Coup d’État au Niger : pourquoi on se fait juste peur à nous-mêmes en imaginant une pénurie à venir d’uranium en Europe
L’uranium extrait au Niger doit être enrichi, comme ici à Tricastin, en France. | Getty / Fotojet

Le coup d’État au Niger rebat les cartes en Afrique de l’Ouest, ce pays étant jusqu’à peu une des dernières démocraties pro-occidentales dans une région en proie aux putschs à répétition. Y compris sur le point économique : on s’alerte des conséquences sur l’approvisionnement en uranium, en particulier en France. Mais il faut nuancer – et rectifier – ce qui alarme les lanceurs d’alertes.

Pourquoi est-ce important ?

Alors que l'Europe se remet encore, péniblement, d'un risque de pénurie énergétique suite à la dégradation des relations avec la Russie, voilà que l'on s'inquiète, en France en particulier, d'une pénurie d'uranium pour les centrales nucléaires. Il est vrai que le Niger, pays producteur, se retrouve en plein chaos politique, qui pourrait virer à la guerre civile - voire à la guerre tout court en cas d'interventions étrangères.

Des cailloux pour nos réacteurs

Le Niger, un pays producteur d’uranium et un partenaire de longue date de la France… Jusqu’à l’arrivée des troubles.

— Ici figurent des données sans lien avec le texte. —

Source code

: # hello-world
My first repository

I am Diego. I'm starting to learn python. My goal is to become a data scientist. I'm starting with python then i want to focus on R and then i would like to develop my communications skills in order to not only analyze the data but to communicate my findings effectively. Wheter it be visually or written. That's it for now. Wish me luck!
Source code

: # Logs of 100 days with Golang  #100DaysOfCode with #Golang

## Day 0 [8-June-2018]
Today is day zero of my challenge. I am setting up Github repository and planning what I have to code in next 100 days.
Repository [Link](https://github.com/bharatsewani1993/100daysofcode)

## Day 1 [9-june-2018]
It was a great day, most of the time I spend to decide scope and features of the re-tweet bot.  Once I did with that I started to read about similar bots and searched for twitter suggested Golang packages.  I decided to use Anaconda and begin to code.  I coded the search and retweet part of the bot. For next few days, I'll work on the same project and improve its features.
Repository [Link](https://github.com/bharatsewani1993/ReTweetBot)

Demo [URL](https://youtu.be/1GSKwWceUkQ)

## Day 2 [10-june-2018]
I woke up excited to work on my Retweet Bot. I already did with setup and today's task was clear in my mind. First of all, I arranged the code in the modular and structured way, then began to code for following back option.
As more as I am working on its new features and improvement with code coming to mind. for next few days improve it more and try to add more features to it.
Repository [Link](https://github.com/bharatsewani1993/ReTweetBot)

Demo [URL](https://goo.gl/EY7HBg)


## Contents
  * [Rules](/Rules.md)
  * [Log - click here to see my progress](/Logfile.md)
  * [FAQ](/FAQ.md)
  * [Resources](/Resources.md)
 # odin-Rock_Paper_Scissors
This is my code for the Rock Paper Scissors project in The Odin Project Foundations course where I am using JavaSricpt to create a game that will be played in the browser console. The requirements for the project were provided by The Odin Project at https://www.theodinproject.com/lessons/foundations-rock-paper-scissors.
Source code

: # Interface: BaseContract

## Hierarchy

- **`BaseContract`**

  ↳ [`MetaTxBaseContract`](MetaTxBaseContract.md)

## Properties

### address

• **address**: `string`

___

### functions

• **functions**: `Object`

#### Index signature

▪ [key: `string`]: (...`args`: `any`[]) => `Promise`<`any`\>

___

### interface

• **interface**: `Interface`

  • Le pays compte effectivement dans l’approvisionnement mondial, mais avec un peu moins de 5% de la production – contre plus de 40% de l’approvisionnement qui est miné au Kazakhstan. C’est par contre le deuxième fournisseur de l’UE avec 25% des importations, détrôné d’ailleurs de la première place en 2021 par le Kazakhstan, encore une fois. Le Canada complète le podium.
  • Ancienne colonie française, le Niger démocratique entretenait de bonnes relations avec la France, diplomatiques, mais aussi commerciales, et lui fournissait 19% de ses approvisionnements de minerai d’uranium entre 2005 et 2020. Mais le putsch risque de changer la donne.
  • Les militaires qui ont mené ce coup d’État professent une ligne anti-française assez intransigeante, d’ailleurs partagée par une partie de la population, mais aussi par les régimes militaires présents dans les pays voisins. Paris a d’ailleurs prévenu qu’aucune atteinte à ses ressortissants ou à ses intérêts ne serait tolérée, alors que les évacuations ont commencé.
  • Parmi ces intérêts : Orano, multinationale détenue par l’État français qui exploite deux mines d’uranium dans le nord du Niger. De là à imaginer une pénurie de carburant dans les centrales hexagonales, il y a un pas que certains ont allègrement franchi.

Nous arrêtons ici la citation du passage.